● **What is being asked**:
Lines holding the string "doekcr" are the ones to copy from this listing.

● **Extracted records**:
──────────────────────────────

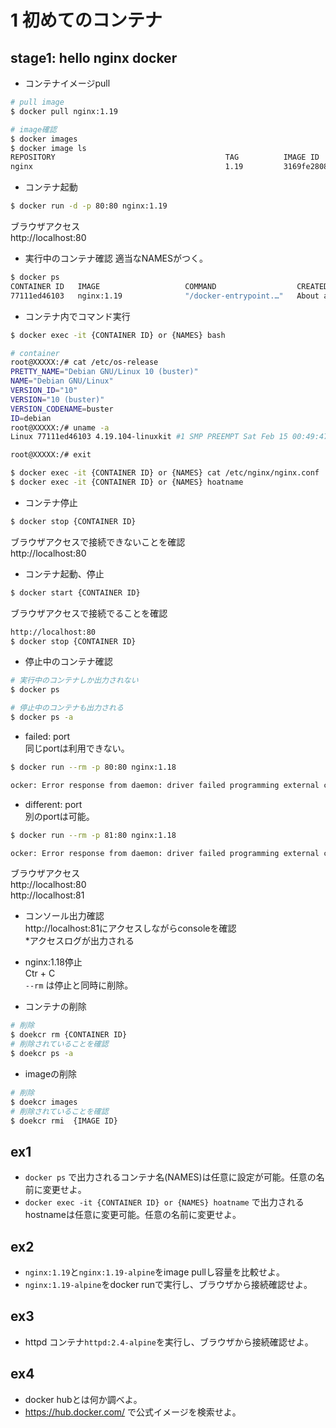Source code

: # 1 初めてのコンテナ
## stage1: hello nginx docker

- コンテナイメージpull
```bash
# pull image
$ docker pull nginx:1.19

# image確認
$ docker images
$ docker image ls
REPOSITORY                                      TAG          IMAGE ID       CREATED         SIZE
nginx                                           1.19         3169fe28086d   3 days ago      126MB
```


- コンテナ起動
```bash
$ docker run -d -p 80:80 nginx:1.19
```
ブラウザアクセス<br>
http://localhost:80

- 実行中のコンテナ確認
適当なNAMESがつく。<br>
```bash
$ docker ps
CONTAINER ID   IMAGE                   COMMAND                  CREATED              STATUS          PORTS                    NAMES
77111ed46103   nginx:1.19              "/docker-entrypoint.…"   About a minute ago   Up 59 seconds   0.0.0.0:80->80/tcp       agitated_spence
```
- コンテナ内でコマンド実行
```bash
$ docker exec -it {CONTAINER ID} or {NAMES} bash

# container
root@XXXXX:/# cat /etc/os-release
PRETTY_NAME="Debian GNU/Linux 10 (buster)"
NAME="Debian GNU/Linux"
VERSION_ID="10"
VERSION="10 (buster)"
VERSION_CODENAME=buster
ID=debian
root@XXXXX:/# uname -a
Linux 77111ed46103 4.19.104-linuxkit #1 SMP PREEMPT Sat Feb 15 00:49:47 UTC 2020 aarch64 GNU/Linux

root@XXXXX:/# exit

$ docker exec -it {CONTAINER ID} or {NAMES} cat /etc/nginx/nginx.conf
$ docker exec -it {CONTAINER ID} or {NAMES} hoatname
```

- コンテナ停止
```bash
$ docker stop {CONTAINER ID}
```
ブラウザアクセスで接続できないことを確認<br>
http://localhost:80


- コンテナ起動、停止
```bash
$ docker start {CONTAINER ID}
```
ブラウザアクセスで接続でることを確認<br>

```bash
http://localhost:80
$ docker stop {CONTAINER ID}
```

- 停止中のコンテナ確認
```bash
# 実行中のコンテナしか出力されない
$ docker ps

# 停止中のコンテナも出力される
$ docker ps -a
```


- failed: port<br>
同じportは利用できない。
```bash
$ docker run --rm -p 80:80 nginx:1.18

ocker: Error response from daemon: driver failed programming external connectivity on endpoint funny_tharp (XXXX): Bind for 0.0.0.0:80 failed: port is already allocated.
```

- different: port<br>
別のportは可能。
```bash
$ docker run --rm -p 81:80 nginx:1.18

ocker: Error response from daemon: driver failed programming external connectivity on endpoint funny_tharp (XXXX): Bind for 0.0.0.0:80 failed: port is already allocated.
```
ブラウザアクセス<br>
http://localhost:80<br>
http://localhost:81<br>

- コンソール出力確認<br>
http://localhost:81にアクセスしながらconsoleを確認<br>
*アクセスログが出力される

- nginx:1.18停止<br>
Ctr + C<br>
`--rm` は停止と同時に削除。


- コンテナの削除
```bash
# 削除
$ doekcr rm {CONTAINER ID}
# 削除されていることを確認
$ doekcr ps -a
```

- imageの削除
```bash
# 削除
$ doekcr images
# 削除されていることを確認
$ doekcr rmi  {IMAGE ID}
```

## ex1
- `docker ps` で出力されるコンテナ名(NAMES)は任意に設定が可能。任意の名前に変更せよ。
- `docker exec -it {CONTAINER ID} or {NAMES} hoatname` で出力されるhostnameは任意に変更可能。任意の名前に変更せよ。

## ex2
- `nginx:1.19`と`nginx:1.19-alpine`をimage pullし容量を比較せよ。
- `nginx:1.19-alpine`をdocker runで実行し、ブラウザから接続確認せよ。

## ex3
- httpd コンテナ`httpd:2.4-alpine`を実行し、ブラウザから接続確認せよ。

## ex4
- docker hubとは何か調べよ。
- https://hub.docker.com/ で公式イメージを検索せよ。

──────────────────────────────

● **Exercise output**:
$ doekcr rm {CONTAINER ID}
$ doekcr ps -a
$ doekcr images
$ doekcr rmi  {IMAGE ID}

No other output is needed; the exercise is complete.